(Beginning of DATASET ENTRIES)
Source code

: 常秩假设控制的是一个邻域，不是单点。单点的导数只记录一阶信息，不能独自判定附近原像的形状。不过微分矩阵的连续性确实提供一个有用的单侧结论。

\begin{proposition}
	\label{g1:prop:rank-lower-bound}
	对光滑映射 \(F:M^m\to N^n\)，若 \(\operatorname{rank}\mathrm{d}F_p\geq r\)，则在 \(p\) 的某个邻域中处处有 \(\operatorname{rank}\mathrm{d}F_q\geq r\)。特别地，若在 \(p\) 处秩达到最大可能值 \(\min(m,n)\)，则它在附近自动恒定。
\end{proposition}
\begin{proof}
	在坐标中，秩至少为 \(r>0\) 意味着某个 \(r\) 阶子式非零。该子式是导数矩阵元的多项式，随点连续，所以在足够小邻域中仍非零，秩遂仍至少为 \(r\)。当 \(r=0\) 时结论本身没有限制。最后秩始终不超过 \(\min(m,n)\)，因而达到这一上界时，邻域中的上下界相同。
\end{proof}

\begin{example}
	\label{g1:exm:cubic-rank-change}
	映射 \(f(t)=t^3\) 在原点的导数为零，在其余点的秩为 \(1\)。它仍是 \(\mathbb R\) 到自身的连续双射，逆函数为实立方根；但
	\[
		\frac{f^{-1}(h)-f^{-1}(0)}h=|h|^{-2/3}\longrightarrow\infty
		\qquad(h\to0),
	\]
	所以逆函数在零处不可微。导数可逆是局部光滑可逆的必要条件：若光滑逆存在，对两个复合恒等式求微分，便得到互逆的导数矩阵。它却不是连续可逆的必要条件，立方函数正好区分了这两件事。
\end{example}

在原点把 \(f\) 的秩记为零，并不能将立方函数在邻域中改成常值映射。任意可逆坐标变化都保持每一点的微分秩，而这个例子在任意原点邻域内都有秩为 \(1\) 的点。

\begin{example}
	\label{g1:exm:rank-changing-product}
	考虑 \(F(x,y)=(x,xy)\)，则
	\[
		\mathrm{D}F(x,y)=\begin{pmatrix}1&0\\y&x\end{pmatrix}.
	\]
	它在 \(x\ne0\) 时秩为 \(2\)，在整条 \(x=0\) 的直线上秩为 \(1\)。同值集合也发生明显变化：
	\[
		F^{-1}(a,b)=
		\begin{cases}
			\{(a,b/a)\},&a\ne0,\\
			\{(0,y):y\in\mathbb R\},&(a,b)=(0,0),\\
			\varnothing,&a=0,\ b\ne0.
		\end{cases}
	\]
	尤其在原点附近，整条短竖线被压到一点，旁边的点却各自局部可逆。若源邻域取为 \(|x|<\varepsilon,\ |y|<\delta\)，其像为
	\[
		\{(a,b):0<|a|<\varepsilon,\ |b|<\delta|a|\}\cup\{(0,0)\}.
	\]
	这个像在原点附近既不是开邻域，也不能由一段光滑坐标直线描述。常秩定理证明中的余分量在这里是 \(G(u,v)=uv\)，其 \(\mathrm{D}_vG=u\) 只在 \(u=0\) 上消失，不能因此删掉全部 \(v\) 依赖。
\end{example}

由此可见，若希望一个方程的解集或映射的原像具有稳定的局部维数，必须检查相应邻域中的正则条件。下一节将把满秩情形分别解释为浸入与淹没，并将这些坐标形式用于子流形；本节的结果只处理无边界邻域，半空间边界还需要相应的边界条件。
(End of DATASET ENTRIES)
> [PROBLEM STATEMENT]: Show the lines of the entries that include the string "label", copying each in full.

> [ANSWER]:
	\label{g1:prop:rank-lower-bound}
	\label{g1:exm:cubic-rank-change}
	\label{g1:exm:rank-changing-product}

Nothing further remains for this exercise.